Depois dos românticos, assistimos à generalização e banalização do conceito, tornando a sua aplicação bastante difícil. Não é tão irónica como parece a definição proposta por Mark Twain: “Classic. A book which people praise and don’t read.” (“Pudd’nhead Wilson’s New Calender”, Following the Equador, 1, 25, 1897). G. K. Chesterton apresenta a seguinte variação desta ideia: “A great classic means a man whom one can praise without having read.” (“Tom Jones and Morality”, All Things Considered, 1908). Em The Study of Poetry (in Essays in Criticism – Second Series, 1888), Matthew Arnold insiste ainda na noção de clássico como equivalente “àquilo que é melhor que tudo o mais”. Num texto de referência obrigatória, What Is a Classic? (1945), T. S. Eliot lembra que só numa perspectiva histórica podemos determinar o que é clássico. Dos critérios para determinação de um clássico prescritos por Elliot, destacamos o da superação da língua – um clássico deve superar a norma linguística, condição criticada por Seán Lucy em T. S. Eliot and the Idea of Tradition (1960) – e o da maturidade. O autor que Elliot destaca como o mais “universal” dos clássicos é Dante, perante quem todos os poetas ingleses são “provincianos”. Frank Kermode criticou desenvolvidamente as teses de Eliot em The Classic: Literary Images of Permanence and Change (1ª ed., 1973), onde conclui existirem duas formas de institucionalização de um clássico: “The first of these depends on philology and historiography – it asks what the classic meant to its author and his best readers, and may still mean to those who have the necessary knowledge and skill. The second is the method of accommodation, by which I mean any method by which the old document may be induced to signify what it cannot be said to have expressly stated. The chief instrument of accommodation is allegory, if we use the word in a sense wide enough to include prophecy. This is an ancient method. The other approach, more modern and scientific, took time to develop.” (Harvard University Press, Cambridge, Mass. E Londres, 1983, p.40). A conclusão de Kermode sobre a definição do clássico aponta para uma fórmula simples: “A classic, then, is a book that is read a long time after it was written” (p.117), que facilmente reconhecemos nas escolhas autorais de qualquer cânone literário.

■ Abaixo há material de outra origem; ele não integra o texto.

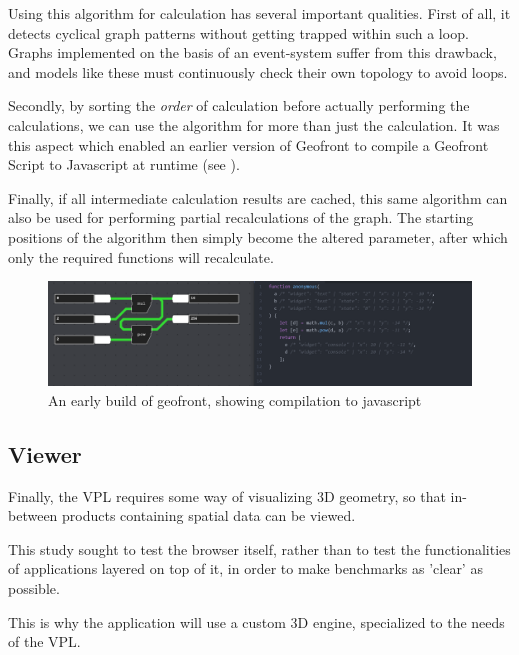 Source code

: Using this algorithm for calculation has several important qualities. 
First of all, it detects cyclical graph patterns without getting trapped within such a loop. 
Graphs implemented on the basis of an event-system suffer from this drawback, and models like these must continuously check their own topology to avoid loops. 

Secondly, by sorting the \emph{order} of calculation before actually performing the calculations, we can use the algorithm for more than just the calculation.
It was this aspect which enabled an earlier version of Geofront to compile a Geofront Script to Javascript at runtime (see ).

Finally, if all intermediate calculation results are cached, this same algorithm can also be used for performing partial recalculations of the graph. 
The starting positions of the algorithm then simply become the altered parameter, after which only the required functions will recalculate. 

\begin{figure}
  \centering
  \graphicspath{ {../../assets/images/implementation/} }
  \includegraphics[width=\linewidth]{early-geofront.png}
  \caption[Geofront to js]{An early build of geofront, showing compilation to javascript}
  \label{fig:early-geofront-compile-to-js}
\end{figure}

\subsection*{Viewer}

Finally, the VPL requires some way of visualizing 3D geometry, so that in-between products containing spatial data can be viewed. 

This study sought to test the browser itself, rather than to test the functionalities of applications layered on top of it, in order to make benchmarks as 'clear' as possible. 

This is why the application will use a custom 3D engine, specialized to the needs of the VPL. 



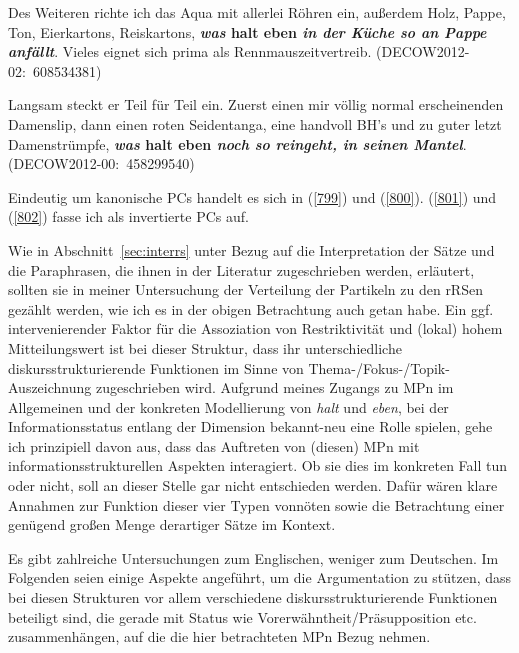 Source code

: \begin{exe}
	\ex\label{801} 
	\scriptsize
	Des Weiteren richte ich das Aqua mit allerlei Röhren ein, außerdem Holz, Pappe, Ton, Eierkartons, Reiskartons, 					\textbf{\textit{was} halt eben \textit{in der Küche so an Pappe anfällt}}. Vieles eignet sich prima als 						Rennmauszeitvertreib.    	
	\hfill\hbox{(DECOW2012-02: 608534381)}
\end{exe}

\begin{exe}
	\ex\label{802} 
	\scriptsize
	Langsam steckt er Teil für Teil ein. Zuerst einen mir völlig normal erscheinenden Damenslip, dann einen roten Seidentanga, 		eine handvoll BH's und zu guter letzt Damenstrümpfe, \textbf{\textit{was} halt eben \textit{noch so reingeht, in seinen 		Mantel}}.                      	
	\hfill\hbox{(DECOW2012-00: 458299540)}
\end{exe}
Eindeutig um kanonische PCs handelt es sich in (\ref{799}) und (\ref{800}). (\ref{801}) und (\ref{802}) fasse ich als invertierte PCs auf.

Wie in Abschnitt~\ref{sec:interrs} unter Bezug auf die Interpretation der Sätze und die Paraphrasen, die ihnen in der Literatur zugeschrieben werden, erläutert, sollten sie in meiner Untersuchung der Verteilung der Partikeln zu den rRSen gezählt werden, wie ich es in der obigen Betrachtung auch getan habe. Ein ggf. intervenierender Faktor für die Assoziation von Restriktivität und (lokal) hohem Mitteilungswert ist bei dieser Struktur, dass ihr unterschiedliche diskursstruktu\-rierende Funktionen im Sinne von Thema-/Fokus-/Topik-Auszeichnung zugeschrie\-ben wird. Aufgrund meines Zugangs zu MPn im Allgemeinen und der konkreten Modellierung von \textit{halt} und \textit{eben}, bei der Informationsstatus entlang der Dimension \glq bekannt-neu\grq {} eine Rolle spielen, gehe ich prinzipiell davon aus, dass das Auftreten von (diesen) MPn mit informationsstrukturellen Aspekten interagiert. Ob sie dies im konkreten Fall tun oder nicht, soll an dieser Stelle gar nicht entschie\-den werden. Dafür wären klare Annahmen zur Funktion dieser vier Typen vonnöten sowie die Betrachtung einer genügend großen Menge derartiger Sätze im Kontext.

Es gibt zahlreiche Untersuchungen zum Englischen, weniger zum Deutschen. Im Folgenden seien einige Aspekte angeführt, um die Argumentation zu stützen, dass bei diesen Strukturen vor allem verschiedene diskursstrukturierende Funktionen beteiligt sind, die gerade mit Status wie Vorerwähntheit/Präsupposition etc. zusammenhängen, auf die die hier betrachteten MPn Bezug nehmen.

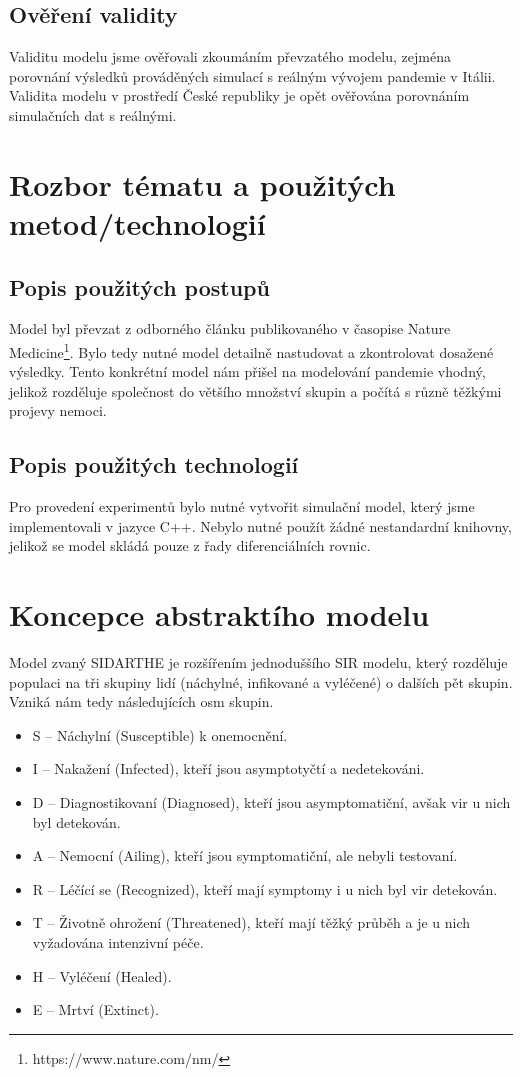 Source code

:\documentclass[a4paper,11pt]{article}
\begin{document}
	\subsection{Ověření validity}
	Validitu modelu jsme ověřovali zkoumáním převzatého modelu, zejména porovnání výsledků prováděných simulací s reálným vývojem pandemie v Itálii. Validita modelu v prostředí České republiky je opět ověřována porovnáním simulačních dat s reálnými.
	
	\section{Rozbor tématu a použitých metod/technologií}
	
	\subsection{Popis použitých postupů}
		Model byl převzat z odborného článku \cite{source} publikovaného v časopise Nature Medicine\footnote{https://www.nature.com/nm/}. Bylo tedy nutné model detailně nastudovat a zkontrolovat dosažené výsledky. Tento konkrétní model nám přišel na modelování pandemie vhodný, jelikož rozděluje společnost do většího množství skupin a počítá s různě těžkými projevy nemoci.
	
	\subsection{Popis použitých technologií}
		Pro provedení experimentů bylo nutné vytvořit simulační model, který jsme implementovali v jazyce C++. Nebylo nutné použít žádné nestandardní knihovny, jelikož se model skládá pouze z řady diferenciálních rovnic.
			
	\section{Koncepce abstraktího modelu}
		Model zvaný SIDARTHE je rozšířením jednoduššího SIR modelu, který rozděluje populaci na tři skupiny lidí (náchylné, infikované a vyléčené) o dalších pět skupin. Vzniká nám tedy následujících osm skupin.
		
		\begin{itemize}
			\item S -- Náchylní (Susceptible) k onemocnění.
			\item I -- Nakažení (Infected), kteří jsou asymptotyčtí a nedetekováni.
			\item D -- Diagnostikovaní (Diagnosed), kteří jsou asymptomatiční, avšak vir u nich byl detekován.
			\item A -- Nemocní (Ailing), kteří jsou symptomatiční, ale nebyli testovaní.
			\item R -- Léčící se (Recognized), kteří mají symptomy i u nich byl vir detekován.
			\item T -- Životně ohrožení (Threatened), kteří mají těžký průběh a je u nich vyžadována intenzivní péče.
			\item H -- Vyléčení (Healed).
			\item E -- Mrtví (Extinct).
		\end{itemize}
	
\end{document}
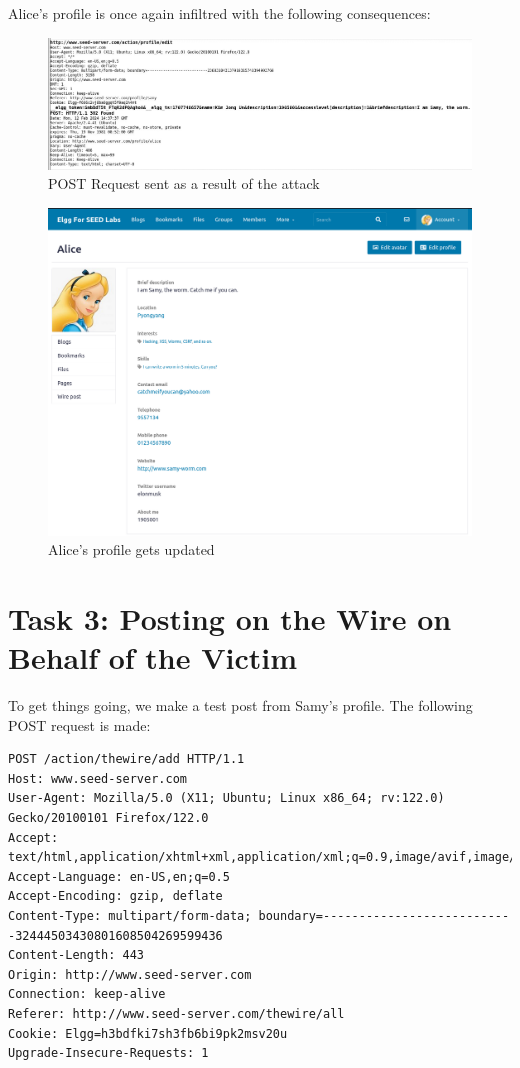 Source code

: \documentclass[12pt]{article}
\begin{document}
Alice's profile is once again infiltred with the following consequences:
     \begin{figure}[H]
         \centering
         \includegraphics[width=\textwidth]{Images/ss8.png}
         \caption{POST Request sent as a result of the attack}
         \label{fig:ss8}
     \end{figure}
     \begin{figure}[H]
         \centering
         \includegraphics[width=\textwidth]{Images/ss3.png}
         \caption{Alice's profile gets updated}
         \label{fig:ss3}
     \end{figure}

\newpage


\section*{Task 3: Posting on the Wire on Behalf of the Victim}
To get things going, we make a test post from Samy's profile. The following POST request is made:

\begin{verbatim}
POST /action/thewire/add HTTP/1.1
Host: www.seed-server.com
User-Agent: Mozilla/5.0 (X11; Ubuntu; Linux x86_64; rv:122.0) Gecko/20100101 Firefox/122.0
Accept: text/html,application/xhtml+xml,application/xml;q=0.9,image/avif,image/webp,*/*;q=0.8
Accept-Language: en-US,en;q=0.5
Accept-Encoding: gzip, deflate
Content-Type: multipart/form-data; boundary=---------------------------32444503430801608504269599436
Content-Length: 443
Origin: http://www.seed-server.com
Connection: keep-alive
Referer: http://www.seed-server.com/thewire/all
Cookie: Elgg=h3bdfki7sh3fb6bi9pk2msv20u
Upgrade-Insecure-Requests: 1
\end{verbatim}
\end{document}
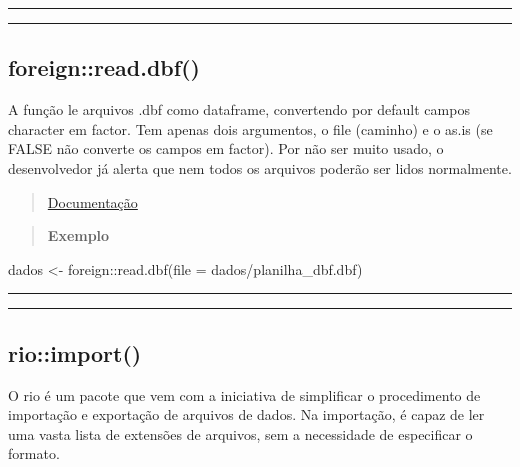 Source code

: \documentclass[
]{book}
\newenvironment{Shaded}{\begin{snugshade}}{\end{snugshade}}
\newcommand{\AttributeTok}[1]{\textcolor[rgb]{0.77,0.63,0.00}{#1}}
\newcommand{\FunctionTok}[1]{\textcolor[rgb]{0.00,0.00,0.00}{#1}}
\newcommand{\NormalTok}[1]{#1}
\newcommand{\OtherTok}[1]{\textcolor[rgb]{0.56,0.35,0.01}{#1}}
\newcommand{\SpecialCharTok}[1]{\textcolor[rgb]{0.00,0.00,0.00}{#1}}
\newcommand{\StringTok}[1]{\textcolor[rgb]{0.31,0.60,0.02}{#1}}
\theoremstyle{definition}
\theoremstyle{definition}
\theoremstyle{definition}
\theoremstyle{definition}
\theoremstyle{remark}
\begin{document}
\begin{center}\rule{0.5\linewidth}{0.5pt}\end{center}

\begin{center}\rule{0.5\linewidth}{0.5pt}\end{center}

\hypertarget{foreignread.dbf}{%
\subsection{foreign::read.dbf()}\label{foreignread.dbf}}

A função le arquivos .dbf como dataframe, convertendo por default campos character em factor. Tem apenas dois argumentos, o file (caminho) e o as.is (se FALSE não converte os campos em factor). Por não ser muito usado, o desenvolvedor já alerta que nem todos os arquivos poderão ser lidos normalmente.

\begin{quote}
\href{https://www.rdocumentation.org/packages/foreign/versions/0.8-82/topics/read.dbf}{Documentação}
\end{quote}

\begin{quote}
\textbf{Exemplo}
\end{quote}

\begin{Shaded}
\begin{Highlighting}[]
\NormalTok{dados }\OtherTok{\textless{}{-}}\NormalTok{ foreign}\SpecialCharTok{::}\FunctionTok{read.dbf}\NormalTok{(}\AttributeTok{file =} \StringTok{\textquotesingle{}dados/planilha\_dbf.dbf\textquotesingle{}}\NormalTok{)}
\end{Highlighting}
\end{Shaded}

\begin{center}\rule{0.5\linewidth}{0.5pt}\end{center}

\begin{center}\rule{0.5\linewidth}{0.5pt}\end{center}

\hypertarget{rioimport}{%
\subsection{rio::import()}\label{rioimport}}

O rio é um pacote que vem com a iniciativa de simplificar o procedimento de importação e exportação de arquivos de dados. Na importação, é capaz de ler uma vasta lista de extensões de arquivos, sem a necessidade de especificar o formato.
\end{document}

Actualmente, um clássico tanto pode ser uma obra antiga que persistiu pela sua excelência, como uma obra ou autor que se destaca como referência fundamental na sua própria época, o que é reconhecido pela maior parte da crítica segundo critérios objectivos. Neste sentido, Fernando Pessoa e João Cabral de Melo Neto podem ser considerados clássicos na literatura de língua portuguesa. Para estabelecer algum rigor na definição da natureza do clássico, surgem então muitas reflexões teóricas sobre o conceito, sem contudo estarmos sequer próximos de um consenso geral, sobretudo quando pensamos que a classificação de clássico é hoje popularizada pela crítica literária não investigativa que, quase instintivamente, a aplica a qualquer obra ou autor que se destaque por alguma singularidade. Registe-se ainda a universalidade do conceito quando falamos hoje de um filme clássico, de um jogo clássico, de uma música que é um clássico e de música clássica, de uma corrida clássica, de um edifício clássico, de mobília clássica, etc.
Dominique Secretan: Classicism (1973); Frank Kermode: The Classic: Literary Images of Permanence and Change (1983); H. M. Peyre: Qu’est-ce que le classicisme? (1933); Jacques Barzun: Classic, Romantic, and Modern (1975); Luís de Sousa Rebelo: A Tradição Clássica na Literatura Portuguesa (1982); Paul Valéry: Cahiers, vol.2 (1974, 1ªed., 1917); René Wellek: “The Term and Concept of Classicism in Literary History”, in Discriminations (1970); Vítor Manuel de Aguiar e Silva: Para uma Interpretação do Classicismo (1962).